## Task description
Establish how many lines in the records below include the word "following"; respond with that number only.

Data extracted from a collection
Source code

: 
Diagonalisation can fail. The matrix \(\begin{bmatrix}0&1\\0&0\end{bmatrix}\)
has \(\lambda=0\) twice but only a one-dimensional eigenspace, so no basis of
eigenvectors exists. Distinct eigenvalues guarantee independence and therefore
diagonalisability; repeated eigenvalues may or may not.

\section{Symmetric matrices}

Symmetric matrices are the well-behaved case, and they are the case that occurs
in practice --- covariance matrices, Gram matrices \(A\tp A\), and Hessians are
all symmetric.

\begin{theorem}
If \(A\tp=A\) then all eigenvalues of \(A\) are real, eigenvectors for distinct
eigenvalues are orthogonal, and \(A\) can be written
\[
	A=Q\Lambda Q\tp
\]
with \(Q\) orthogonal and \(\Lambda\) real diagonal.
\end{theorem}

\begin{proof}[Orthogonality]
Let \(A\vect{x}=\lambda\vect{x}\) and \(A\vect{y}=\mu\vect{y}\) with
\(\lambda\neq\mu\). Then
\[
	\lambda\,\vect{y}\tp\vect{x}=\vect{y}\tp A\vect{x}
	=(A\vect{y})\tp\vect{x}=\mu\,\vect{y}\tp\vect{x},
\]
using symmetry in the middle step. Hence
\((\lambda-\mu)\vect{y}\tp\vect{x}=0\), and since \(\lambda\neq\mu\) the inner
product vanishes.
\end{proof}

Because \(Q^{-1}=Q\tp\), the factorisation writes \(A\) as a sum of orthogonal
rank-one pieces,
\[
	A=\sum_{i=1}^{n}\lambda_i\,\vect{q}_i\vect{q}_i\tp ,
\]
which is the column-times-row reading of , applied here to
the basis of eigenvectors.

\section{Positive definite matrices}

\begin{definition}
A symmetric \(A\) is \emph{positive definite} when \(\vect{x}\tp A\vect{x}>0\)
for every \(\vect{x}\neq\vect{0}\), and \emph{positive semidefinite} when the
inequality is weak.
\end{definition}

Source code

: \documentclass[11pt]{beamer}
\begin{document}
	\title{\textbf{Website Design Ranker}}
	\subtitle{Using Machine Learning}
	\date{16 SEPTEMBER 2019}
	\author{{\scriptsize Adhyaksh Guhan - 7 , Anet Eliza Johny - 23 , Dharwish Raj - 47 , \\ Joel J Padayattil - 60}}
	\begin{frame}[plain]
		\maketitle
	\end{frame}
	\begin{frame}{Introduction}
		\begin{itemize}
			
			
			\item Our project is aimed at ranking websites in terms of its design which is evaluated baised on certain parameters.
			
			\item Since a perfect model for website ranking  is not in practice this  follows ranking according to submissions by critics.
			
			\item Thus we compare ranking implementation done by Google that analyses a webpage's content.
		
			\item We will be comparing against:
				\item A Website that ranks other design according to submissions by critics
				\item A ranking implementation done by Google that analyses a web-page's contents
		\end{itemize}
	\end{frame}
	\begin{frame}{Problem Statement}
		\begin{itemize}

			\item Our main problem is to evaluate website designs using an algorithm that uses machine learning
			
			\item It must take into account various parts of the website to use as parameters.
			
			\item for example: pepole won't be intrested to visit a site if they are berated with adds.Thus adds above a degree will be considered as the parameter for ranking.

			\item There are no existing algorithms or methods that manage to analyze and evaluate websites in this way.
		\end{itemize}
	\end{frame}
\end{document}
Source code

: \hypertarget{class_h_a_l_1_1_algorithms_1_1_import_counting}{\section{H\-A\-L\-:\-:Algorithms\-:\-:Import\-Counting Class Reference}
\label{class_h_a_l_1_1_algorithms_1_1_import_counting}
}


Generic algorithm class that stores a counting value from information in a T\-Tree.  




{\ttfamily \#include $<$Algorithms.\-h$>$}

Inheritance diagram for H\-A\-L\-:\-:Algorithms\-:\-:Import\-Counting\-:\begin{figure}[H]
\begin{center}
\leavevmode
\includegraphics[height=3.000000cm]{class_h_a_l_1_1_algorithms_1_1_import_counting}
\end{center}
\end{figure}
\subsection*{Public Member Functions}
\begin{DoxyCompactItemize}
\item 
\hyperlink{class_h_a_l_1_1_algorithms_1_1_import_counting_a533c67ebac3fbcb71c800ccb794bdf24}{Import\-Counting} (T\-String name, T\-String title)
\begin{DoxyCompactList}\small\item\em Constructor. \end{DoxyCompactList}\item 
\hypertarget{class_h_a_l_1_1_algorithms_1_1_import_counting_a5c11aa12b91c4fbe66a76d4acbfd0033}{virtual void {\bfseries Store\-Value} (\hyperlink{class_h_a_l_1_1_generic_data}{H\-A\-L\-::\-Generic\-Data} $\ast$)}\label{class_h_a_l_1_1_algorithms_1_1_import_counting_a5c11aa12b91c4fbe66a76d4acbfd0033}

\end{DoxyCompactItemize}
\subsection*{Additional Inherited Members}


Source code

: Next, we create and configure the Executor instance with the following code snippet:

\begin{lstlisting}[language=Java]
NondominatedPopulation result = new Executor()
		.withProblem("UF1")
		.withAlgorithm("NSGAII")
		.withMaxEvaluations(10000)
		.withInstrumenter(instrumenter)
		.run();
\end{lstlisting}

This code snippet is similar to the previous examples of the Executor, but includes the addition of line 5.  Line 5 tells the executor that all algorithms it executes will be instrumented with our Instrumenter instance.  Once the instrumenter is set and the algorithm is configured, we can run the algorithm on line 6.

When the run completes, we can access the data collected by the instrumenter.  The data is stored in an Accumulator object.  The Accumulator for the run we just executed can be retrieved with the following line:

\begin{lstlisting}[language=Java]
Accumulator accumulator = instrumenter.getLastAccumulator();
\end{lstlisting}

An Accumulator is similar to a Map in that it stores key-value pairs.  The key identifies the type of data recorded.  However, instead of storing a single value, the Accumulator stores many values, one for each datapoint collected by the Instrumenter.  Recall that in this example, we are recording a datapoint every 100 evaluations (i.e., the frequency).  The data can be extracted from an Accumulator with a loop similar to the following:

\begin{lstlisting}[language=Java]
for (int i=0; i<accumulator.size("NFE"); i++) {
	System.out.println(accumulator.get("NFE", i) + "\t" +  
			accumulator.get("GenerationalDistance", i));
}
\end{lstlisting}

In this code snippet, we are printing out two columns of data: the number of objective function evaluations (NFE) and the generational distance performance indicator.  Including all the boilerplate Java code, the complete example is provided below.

## Exercise solution
3